> [Exercise details] Figure out how many lines in the records below hold the string "Operator". That number alone is the answer.

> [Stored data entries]
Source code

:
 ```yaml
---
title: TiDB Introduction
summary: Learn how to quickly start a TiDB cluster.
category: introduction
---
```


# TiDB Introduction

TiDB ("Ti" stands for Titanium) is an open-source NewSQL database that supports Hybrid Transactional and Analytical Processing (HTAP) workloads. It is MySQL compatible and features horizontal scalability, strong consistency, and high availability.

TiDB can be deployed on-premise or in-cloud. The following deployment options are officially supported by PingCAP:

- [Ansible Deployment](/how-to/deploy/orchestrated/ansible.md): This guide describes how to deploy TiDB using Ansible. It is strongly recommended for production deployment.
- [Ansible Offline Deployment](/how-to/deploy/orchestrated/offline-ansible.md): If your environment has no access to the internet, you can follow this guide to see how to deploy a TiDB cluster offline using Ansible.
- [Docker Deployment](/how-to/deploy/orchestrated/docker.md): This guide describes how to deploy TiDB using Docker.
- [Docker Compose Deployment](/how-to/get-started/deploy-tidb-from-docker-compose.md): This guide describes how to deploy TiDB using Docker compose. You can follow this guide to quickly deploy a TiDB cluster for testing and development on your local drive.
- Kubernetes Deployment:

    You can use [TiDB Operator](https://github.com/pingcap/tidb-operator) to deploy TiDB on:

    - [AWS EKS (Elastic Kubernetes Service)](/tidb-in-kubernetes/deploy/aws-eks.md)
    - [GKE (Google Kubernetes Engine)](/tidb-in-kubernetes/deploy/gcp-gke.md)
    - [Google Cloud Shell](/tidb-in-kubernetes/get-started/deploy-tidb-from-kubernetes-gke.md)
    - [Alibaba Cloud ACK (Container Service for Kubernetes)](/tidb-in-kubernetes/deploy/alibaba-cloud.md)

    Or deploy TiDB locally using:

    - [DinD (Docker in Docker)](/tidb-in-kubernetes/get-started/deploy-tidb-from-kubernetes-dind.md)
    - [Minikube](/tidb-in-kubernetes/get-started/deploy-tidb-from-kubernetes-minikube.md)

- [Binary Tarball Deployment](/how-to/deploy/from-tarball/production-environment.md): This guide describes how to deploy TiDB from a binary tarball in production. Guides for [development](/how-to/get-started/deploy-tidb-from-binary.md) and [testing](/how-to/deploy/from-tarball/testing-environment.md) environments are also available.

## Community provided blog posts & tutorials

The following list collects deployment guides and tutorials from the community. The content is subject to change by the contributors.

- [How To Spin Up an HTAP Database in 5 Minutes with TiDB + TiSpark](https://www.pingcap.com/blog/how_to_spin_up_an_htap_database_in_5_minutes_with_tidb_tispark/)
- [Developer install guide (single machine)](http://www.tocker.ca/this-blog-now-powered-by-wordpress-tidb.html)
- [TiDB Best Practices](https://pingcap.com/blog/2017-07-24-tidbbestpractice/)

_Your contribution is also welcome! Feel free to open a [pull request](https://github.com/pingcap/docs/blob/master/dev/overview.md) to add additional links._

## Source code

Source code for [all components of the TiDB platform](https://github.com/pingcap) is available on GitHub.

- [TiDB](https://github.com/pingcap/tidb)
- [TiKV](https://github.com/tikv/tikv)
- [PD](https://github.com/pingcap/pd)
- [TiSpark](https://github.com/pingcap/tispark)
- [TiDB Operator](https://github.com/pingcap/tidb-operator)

> [The answer] 2